If you aren’t heavily involved in the continuing standardization of web services and Service Oriented Architecture (SOA), it’s easy to miss how it is evolving. Just before Christmas, David Chappell provided a nutshell update on his blog:
Last month’s announcement of Service Component Architecture (SCA) suggests that, in the not too distant future, choosing between Microsoft’s Windows Communication Foundation (WCF) and SCA will displace significant parts of today’s .NET vs. J2EE decision.
and linked to an article in his newsletter which explains at length – Foundations for Service-Oriented Applications: Comparing WCF and SCA:
When Microsoft went public with Windows Communication Foundation (WCF) in 2003, I wondered what the Java world’s response would be. We now know the answer: it’s Service Component Architecture (SCA), defined in a recently-published group of specs created by IBM, BEA, Oracle, SAP, IONA, and others.
Originally code-named “Indigo”, WCF was expressly designed to support the creation of service-oriented applications. SCA, according to its creators, focuses on “building applications and systems using a Service Oriented Architecture”, which at least in this case amounts to pretty much the same thing. In the .NET world, WCF is certain to become the dominant foundation for building service-oriented applications. If the vendors behind SCA can breathe life into this still-incomplete specification, SCA has the potential to play the same role in the Java world and beyond.

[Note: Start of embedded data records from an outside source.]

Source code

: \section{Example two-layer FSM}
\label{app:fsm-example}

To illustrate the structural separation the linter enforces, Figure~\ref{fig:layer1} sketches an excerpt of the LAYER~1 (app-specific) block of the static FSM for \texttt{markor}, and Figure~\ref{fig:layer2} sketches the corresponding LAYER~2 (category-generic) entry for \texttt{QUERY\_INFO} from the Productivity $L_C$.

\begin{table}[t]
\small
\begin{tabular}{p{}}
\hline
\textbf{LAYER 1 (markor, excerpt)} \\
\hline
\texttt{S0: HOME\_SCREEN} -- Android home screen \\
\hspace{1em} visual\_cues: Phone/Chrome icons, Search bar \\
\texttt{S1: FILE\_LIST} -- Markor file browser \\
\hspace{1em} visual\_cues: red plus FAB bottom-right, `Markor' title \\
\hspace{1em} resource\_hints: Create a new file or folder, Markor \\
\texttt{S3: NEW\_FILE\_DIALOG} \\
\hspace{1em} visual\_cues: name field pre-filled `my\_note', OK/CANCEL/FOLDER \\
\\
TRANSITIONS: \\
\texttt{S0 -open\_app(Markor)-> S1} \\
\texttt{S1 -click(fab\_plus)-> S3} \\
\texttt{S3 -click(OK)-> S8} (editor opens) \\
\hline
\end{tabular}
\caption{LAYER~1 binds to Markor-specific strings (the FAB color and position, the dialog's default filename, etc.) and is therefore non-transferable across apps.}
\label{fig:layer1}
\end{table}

Much more by following the link including an explanation of the similarities and differences and what it means for the two platforms. For Microsoft, Indigo was always the least glamorous of the three original Longhorn “pillars” (Avalon, WinFS, Indigo) because it provides improved plumbing for distributed applications and thereby is hard to demonstrate to an end user. Of course, that didn’t change with the revamped menu for Windows Vista and the decision to backport Indigo and Avalon to Windows XP and Windows Server 2003, but the implications for enterprise applications are such that it should and will get more attention.